Work request: One number is the whole answer: how many lines of the records include "production".

Source material:
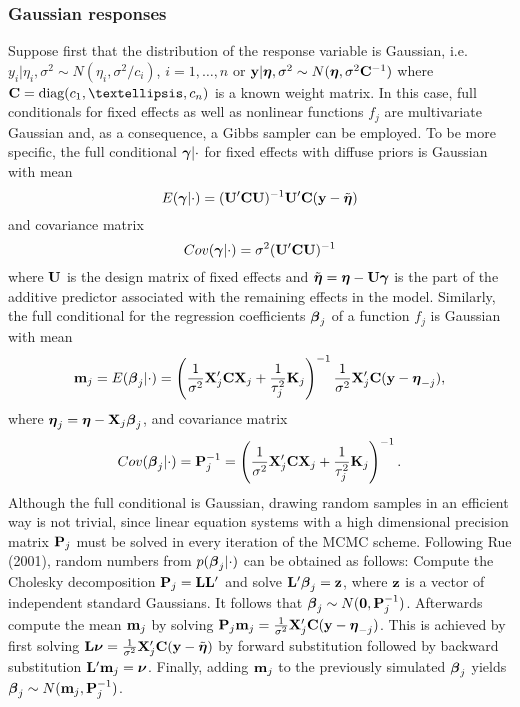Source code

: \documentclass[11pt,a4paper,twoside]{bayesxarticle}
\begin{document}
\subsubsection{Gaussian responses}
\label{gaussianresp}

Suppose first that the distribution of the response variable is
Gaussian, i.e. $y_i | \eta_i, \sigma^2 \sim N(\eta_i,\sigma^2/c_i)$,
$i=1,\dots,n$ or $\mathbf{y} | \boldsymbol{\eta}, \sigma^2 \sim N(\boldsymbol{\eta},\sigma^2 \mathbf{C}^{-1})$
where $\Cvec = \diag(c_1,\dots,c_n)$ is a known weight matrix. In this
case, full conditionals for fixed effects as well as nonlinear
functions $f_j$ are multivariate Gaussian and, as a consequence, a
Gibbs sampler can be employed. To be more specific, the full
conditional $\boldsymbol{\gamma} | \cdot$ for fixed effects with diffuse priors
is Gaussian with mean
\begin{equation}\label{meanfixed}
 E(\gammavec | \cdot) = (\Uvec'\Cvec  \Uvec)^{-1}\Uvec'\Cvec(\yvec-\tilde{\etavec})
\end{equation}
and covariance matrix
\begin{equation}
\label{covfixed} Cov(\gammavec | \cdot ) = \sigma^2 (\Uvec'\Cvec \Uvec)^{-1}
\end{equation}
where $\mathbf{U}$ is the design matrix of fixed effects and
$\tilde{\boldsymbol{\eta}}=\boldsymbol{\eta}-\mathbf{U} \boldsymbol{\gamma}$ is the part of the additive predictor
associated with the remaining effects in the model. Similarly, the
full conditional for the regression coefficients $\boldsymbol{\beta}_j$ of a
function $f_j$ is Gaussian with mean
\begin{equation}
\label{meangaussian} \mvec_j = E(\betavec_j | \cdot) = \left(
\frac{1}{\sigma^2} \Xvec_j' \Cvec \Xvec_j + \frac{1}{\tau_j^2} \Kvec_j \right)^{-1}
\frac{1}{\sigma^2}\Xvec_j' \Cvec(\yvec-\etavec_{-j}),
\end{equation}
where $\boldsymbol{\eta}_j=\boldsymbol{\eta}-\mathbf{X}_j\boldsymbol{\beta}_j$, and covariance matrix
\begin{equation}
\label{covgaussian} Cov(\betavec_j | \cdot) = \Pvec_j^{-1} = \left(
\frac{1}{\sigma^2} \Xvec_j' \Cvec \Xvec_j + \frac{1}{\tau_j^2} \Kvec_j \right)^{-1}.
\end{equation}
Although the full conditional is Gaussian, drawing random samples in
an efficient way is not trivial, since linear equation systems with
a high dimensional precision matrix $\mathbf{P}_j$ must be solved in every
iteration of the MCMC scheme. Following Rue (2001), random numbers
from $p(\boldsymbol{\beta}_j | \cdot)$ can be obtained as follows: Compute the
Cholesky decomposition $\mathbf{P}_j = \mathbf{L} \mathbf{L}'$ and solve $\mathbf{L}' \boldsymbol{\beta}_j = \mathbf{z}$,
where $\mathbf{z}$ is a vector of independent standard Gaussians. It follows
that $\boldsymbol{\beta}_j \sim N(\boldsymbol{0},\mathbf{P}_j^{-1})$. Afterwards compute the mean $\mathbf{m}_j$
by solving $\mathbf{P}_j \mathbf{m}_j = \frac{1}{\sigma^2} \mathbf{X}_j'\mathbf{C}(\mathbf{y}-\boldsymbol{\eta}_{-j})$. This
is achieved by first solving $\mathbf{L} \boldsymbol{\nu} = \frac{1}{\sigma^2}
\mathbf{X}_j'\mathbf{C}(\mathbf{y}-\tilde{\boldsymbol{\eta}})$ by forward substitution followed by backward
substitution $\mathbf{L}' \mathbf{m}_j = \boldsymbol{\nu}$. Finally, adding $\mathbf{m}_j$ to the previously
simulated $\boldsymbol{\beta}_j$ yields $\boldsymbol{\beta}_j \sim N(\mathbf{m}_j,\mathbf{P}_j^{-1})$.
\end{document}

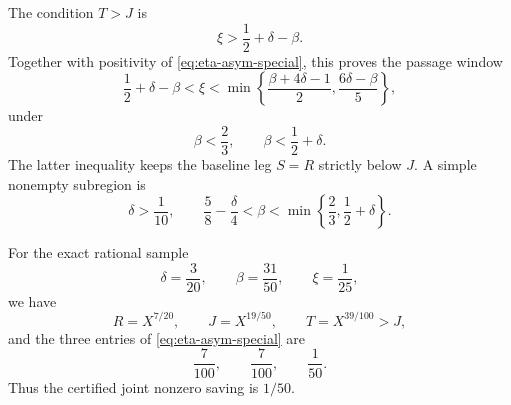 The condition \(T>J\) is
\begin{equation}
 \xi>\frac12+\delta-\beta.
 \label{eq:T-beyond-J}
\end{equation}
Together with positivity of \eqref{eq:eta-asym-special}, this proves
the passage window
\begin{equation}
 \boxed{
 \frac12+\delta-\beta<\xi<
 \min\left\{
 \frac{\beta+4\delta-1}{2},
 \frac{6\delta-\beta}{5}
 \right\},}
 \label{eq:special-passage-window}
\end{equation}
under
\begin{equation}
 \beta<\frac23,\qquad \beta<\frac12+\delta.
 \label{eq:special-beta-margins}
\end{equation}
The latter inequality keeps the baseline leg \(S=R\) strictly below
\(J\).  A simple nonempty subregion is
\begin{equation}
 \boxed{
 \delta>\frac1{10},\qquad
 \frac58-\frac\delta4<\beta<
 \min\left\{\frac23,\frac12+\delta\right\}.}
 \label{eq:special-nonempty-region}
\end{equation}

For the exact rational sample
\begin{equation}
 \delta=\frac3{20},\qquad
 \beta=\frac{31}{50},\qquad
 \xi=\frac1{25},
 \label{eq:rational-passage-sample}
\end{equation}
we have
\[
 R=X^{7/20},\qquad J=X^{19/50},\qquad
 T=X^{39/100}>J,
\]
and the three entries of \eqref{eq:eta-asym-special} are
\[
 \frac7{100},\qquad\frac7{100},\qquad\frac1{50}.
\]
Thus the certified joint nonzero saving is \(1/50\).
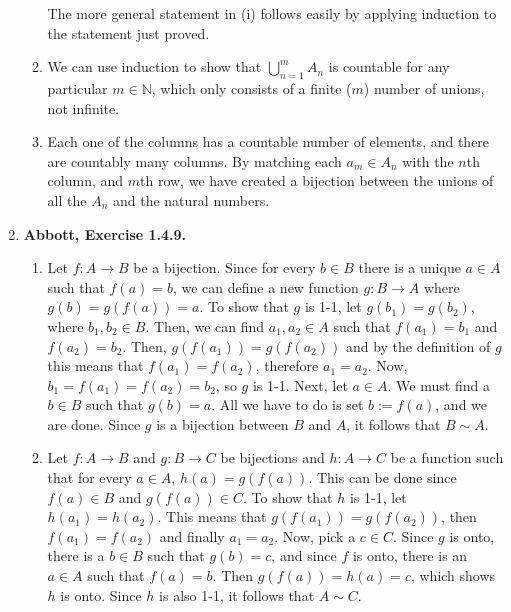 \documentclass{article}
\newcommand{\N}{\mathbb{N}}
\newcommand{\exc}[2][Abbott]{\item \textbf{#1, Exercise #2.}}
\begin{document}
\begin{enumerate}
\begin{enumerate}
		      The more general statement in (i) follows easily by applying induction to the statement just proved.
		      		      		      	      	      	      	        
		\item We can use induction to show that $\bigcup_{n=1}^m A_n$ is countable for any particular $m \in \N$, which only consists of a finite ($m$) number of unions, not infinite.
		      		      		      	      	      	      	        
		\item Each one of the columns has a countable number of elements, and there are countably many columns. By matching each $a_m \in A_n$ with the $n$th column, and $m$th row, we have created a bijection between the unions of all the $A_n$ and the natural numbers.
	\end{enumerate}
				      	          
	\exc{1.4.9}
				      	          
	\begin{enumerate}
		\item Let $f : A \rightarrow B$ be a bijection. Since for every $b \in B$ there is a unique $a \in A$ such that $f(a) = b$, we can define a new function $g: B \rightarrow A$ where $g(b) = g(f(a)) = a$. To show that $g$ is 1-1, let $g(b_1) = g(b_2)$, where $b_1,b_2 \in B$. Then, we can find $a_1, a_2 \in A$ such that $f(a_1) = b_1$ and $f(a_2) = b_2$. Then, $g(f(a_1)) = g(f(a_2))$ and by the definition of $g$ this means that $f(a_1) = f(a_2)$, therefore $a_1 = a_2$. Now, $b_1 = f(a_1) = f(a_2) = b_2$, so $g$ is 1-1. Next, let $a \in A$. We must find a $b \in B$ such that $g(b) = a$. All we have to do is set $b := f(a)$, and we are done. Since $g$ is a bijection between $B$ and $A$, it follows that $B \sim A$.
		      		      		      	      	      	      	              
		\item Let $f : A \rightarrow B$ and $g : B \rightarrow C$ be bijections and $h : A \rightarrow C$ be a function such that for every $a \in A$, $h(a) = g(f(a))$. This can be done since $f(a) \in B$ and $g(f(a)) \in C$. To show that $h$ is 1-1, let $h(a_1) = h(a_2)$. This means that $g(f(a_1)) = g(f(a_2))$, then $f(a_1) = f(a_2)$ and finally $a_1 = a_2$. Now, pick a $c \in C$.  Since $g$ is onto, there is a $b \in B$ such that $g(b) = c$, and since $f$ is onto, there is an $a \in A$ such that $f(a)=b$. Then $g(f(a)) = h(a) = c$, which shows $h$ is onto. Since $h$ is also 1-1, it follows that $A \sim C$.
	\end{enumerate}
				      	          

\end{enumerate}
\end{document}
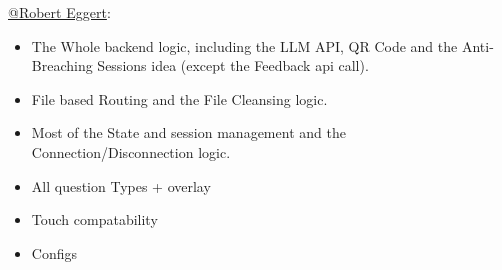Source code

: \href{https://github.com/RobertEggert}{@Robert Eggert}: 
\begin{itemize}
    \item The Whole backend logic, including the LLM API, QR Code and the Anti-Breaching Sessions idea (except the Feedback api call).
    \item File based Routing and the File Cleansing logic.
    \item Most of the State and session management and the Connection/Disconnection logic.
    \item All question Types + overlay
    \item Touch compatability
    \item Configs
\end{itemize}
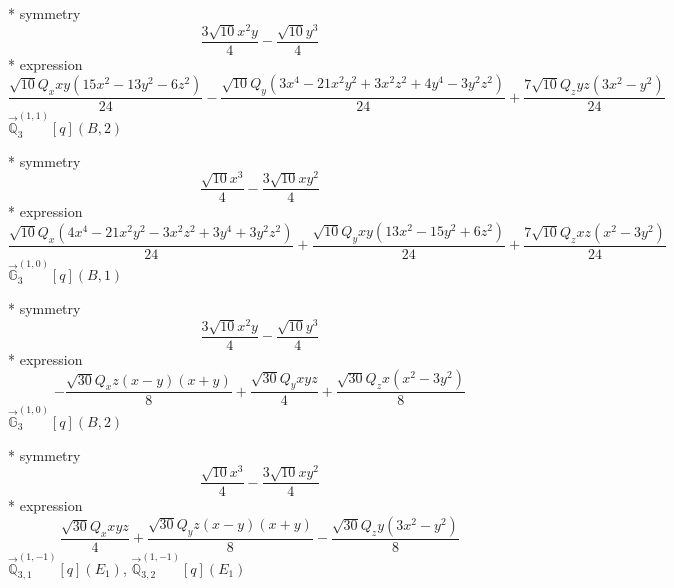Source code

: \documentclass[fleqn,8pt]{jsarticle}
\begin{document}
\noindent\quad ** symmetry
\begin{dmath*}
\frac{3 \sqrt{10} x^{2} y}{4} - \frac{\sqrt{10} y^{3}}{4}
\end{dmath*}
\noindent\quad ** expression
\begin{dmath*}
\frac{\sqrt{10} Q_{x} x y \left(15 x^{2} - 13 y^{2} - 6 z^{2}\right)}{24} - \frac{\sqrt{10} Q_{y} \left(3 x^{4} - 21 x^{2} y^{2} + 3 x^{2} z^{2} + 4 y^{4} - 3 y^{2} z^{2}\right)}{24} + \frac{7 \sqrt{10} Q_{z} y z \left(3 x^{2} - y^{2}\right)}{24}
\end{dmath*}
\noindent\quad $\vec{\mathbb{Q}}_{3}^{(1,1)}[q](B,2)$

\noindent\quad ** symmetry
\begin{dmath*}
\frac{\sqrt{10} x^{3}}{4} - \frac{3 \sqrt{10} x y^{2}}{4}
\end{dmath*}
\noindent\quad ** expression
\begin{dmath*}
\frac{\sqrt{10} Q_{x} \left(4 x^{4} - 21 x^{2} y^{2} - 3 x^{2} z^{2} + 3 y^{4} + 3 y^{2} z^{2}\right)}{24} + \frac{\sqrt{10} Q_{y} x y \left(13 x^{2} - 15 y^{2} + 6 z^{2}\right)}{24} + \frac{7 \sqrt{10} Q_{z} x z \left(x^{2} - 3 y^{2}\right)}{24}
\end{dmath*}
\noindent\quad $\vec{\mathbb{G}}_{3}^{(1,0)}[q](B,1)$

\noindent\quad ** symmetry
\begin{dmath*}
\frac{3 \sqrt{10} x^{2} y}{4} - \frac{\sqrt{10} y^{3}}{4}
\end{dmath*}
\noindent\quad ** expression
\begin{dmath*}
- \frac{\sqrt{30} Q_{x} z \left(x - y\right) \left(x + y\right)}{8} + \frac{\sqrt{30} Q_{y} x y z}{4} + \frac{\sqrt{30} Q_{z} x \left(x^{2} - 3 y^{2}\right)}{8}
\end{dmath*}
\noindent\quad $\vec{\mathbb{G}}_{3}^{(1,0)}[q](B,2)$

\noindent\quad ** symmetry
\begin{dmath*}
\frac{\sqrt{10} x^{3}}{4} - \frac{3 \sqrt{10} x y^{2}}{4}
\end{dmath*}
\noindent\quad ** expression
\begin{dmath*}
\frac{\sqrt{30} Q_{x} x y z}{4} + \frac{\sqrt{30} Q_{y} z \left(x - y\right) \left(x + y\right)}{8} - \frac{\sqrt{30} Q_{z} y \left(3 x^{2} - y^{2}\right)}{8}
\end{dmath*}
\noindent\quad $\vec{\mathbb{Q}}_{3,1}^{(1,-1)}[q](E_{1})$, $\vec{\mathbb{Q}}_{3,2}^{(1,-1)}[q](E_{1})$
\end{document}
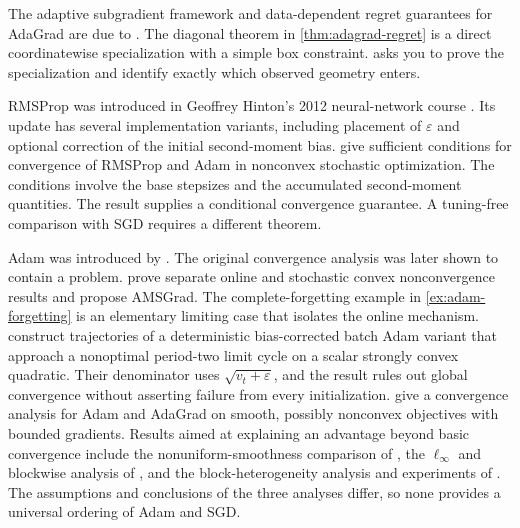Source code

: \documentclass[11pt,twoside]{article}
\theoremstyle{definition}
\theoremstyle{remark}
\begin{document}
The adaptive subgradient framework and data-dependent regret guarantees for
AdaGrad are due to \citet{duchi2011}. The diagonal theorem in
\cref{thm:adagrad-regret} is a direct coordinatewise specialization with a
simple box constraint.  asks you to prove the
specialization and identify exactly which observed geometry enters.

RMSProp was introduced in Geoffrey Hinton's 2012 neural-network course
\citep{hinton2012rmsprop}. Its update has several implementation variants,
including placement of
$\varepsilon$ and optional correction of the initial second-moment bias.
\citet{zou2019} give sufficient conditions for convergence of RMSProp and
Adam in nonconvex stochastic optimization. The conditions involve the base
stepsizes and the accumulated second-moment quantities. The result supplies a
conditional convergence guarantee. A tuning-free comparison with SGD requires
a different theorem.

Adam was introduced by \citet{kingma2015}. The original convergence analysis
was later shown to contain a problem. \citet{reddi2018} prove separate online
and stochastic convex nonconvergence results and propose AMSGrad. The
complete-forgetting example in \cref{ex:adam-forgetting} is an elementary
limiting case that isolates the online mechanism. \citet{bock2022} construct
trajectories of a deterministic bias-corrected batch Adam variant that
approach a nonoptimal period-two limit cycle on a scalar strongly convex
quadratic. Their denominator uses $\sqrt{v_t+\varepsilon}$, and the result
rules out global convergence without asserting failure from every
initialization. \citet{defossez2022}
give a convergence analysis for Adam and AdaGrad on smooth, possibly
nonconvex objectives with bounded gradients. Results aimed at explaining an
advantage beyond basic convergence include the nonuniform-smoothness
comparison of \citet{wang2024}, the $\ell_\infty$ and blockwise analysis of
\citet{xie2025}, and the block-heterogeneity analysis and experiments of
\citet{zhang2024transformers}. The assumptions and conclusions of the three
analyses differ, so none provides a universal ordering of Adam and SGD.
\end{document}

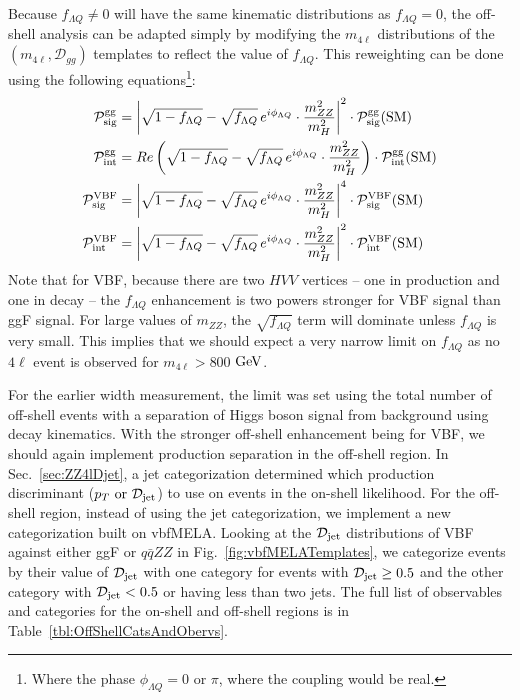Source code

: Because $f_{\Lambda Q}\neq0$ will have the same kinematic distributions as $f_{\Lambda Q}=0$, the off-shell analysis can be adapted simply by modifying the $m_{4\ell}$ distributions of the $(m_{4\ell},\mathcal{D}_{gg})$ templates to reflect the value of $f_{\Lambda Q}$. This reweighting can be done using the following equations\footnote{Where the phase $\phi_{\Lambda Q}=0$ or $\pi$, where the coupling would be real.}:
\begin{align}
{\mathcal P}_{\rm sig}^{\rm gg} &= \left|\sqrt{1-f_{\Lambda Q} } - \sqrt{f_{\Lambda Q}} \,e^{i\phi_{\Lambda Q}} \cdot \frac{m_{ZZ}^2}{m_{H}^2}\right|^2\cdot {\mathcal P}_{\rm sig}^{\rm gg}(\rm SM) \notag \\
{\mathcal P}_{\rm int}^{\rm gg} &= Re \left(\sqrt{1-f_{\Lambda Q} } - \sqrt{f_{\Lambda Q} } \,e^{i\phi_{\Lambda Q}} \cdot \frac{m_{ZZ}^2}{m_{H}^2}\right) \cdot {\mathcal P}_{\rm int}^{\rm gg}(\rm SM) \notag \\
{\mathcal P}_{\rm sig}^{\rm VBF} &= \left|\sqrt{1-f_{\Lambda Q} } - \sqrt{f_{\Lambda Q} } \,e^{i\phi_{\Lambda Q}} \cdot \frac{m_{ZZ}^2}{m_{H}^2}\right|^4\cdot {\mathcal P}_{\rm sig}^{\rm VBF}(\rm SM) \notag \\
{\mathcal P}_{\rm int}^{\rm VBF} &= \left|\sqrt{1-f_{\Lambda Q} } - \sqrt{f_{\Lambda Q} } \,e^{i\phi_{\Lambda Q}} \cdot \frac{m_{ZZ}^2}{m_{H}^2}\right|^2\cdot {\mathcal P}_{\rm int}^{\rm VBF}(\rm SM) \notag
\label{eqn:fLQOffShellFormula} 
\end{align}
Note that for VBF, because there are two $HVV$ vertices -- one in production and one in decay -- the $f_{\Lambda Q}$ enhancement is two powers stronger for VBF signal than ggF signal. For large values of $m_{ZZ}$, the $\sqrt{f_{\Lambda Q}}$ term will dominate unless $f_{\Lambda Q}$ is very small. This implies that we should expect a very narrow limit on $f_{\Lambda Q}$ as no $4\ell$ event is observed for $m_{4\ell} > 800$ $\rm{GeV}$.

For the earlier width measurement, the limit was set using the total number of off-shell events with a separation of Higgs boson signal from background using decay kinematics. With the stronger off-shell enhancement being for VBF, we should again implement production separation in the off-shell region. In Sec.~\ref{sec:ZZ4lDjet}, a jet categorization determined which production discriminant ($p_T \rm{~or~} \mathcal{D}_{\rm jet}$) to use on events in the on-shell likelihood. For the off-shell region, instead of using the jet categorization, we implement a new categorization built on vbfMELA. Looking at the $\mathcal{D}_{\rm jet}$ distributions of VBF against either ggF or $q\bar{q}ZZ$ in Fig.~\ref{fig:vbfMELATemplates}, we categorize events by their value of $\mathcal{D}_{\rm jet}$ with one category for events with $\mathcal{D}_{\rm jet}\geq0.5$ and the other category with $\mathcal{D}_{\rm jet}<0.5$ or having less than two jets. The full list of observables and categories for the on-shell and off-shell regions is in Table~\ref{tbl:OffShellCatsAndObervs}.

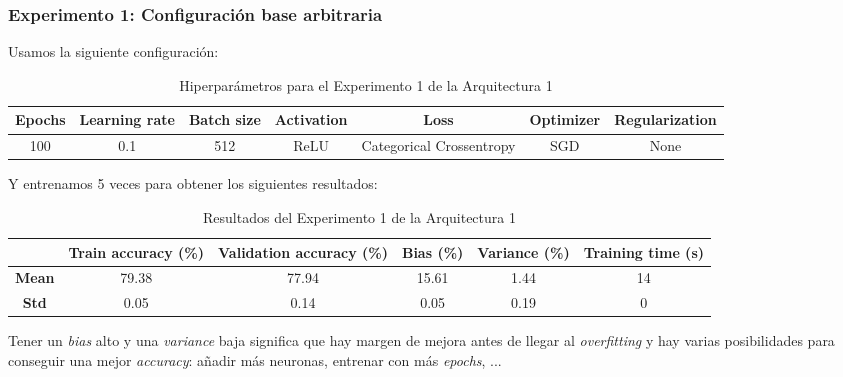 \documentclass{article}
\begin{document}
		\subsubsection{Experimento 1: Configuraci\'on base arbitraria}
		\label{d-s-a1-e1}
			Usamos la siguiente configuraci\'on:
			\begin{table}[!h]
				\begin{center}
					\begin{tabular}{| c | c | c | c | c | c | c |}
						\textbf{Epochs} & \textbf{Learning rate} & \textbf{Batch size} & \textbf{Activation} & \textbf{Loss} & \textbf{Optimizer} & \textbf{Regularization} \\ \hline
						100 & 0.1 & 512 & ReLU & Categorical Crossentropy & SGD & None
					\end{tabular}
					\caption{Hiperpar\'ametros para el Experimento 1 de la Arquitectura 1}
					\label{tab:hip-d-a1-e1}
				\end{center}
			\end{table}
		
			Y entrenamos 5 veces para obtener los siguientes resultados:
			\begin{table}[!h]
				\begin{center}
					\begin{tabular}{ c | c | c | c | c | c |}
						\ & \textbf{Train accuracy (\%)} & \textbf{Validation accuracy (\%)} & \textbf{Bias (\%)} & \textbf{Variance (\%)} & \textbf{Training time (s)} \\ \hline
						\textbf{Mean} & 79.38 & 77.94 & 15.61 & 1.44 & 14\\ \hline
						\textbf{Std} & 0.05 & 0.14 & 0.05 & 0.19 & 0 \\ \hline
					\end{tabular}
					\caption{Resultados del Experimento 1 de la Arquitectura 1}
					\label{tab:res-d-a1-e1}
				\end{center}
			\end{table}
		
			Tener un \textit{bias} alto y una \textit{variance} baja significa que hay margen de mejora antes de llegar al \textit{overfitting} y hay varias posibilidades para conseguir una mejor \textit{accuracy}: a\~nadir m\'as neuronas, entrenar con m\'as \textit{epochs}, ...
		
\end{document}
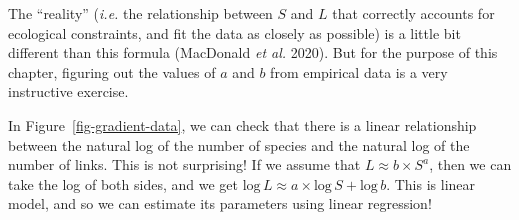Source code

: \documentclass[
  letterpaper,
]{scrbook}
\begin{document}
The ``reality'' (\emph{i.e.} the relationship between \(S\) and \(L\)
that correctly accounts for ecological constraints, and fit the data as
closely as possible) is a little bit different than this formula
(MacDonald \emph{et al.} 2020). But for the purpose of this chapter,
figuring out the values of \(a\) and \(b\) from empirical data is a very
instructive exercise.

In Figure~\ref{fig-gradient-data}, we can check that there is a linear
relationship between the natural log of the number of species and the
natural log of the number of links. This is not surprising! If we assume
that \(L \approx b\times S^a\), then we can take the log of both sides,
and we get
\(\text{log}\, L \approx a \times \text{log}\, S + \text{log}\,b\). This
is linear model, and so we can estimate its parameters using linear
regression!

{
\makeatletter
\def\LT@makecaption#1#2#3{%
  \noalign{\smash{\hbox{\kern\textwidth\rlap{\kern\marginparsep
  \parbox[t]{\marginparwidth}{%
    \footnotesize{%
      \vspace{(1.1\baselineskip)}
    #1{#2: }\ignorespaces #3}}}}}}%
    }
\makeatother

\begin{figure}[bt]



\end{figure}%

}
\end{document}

Result of this task: 2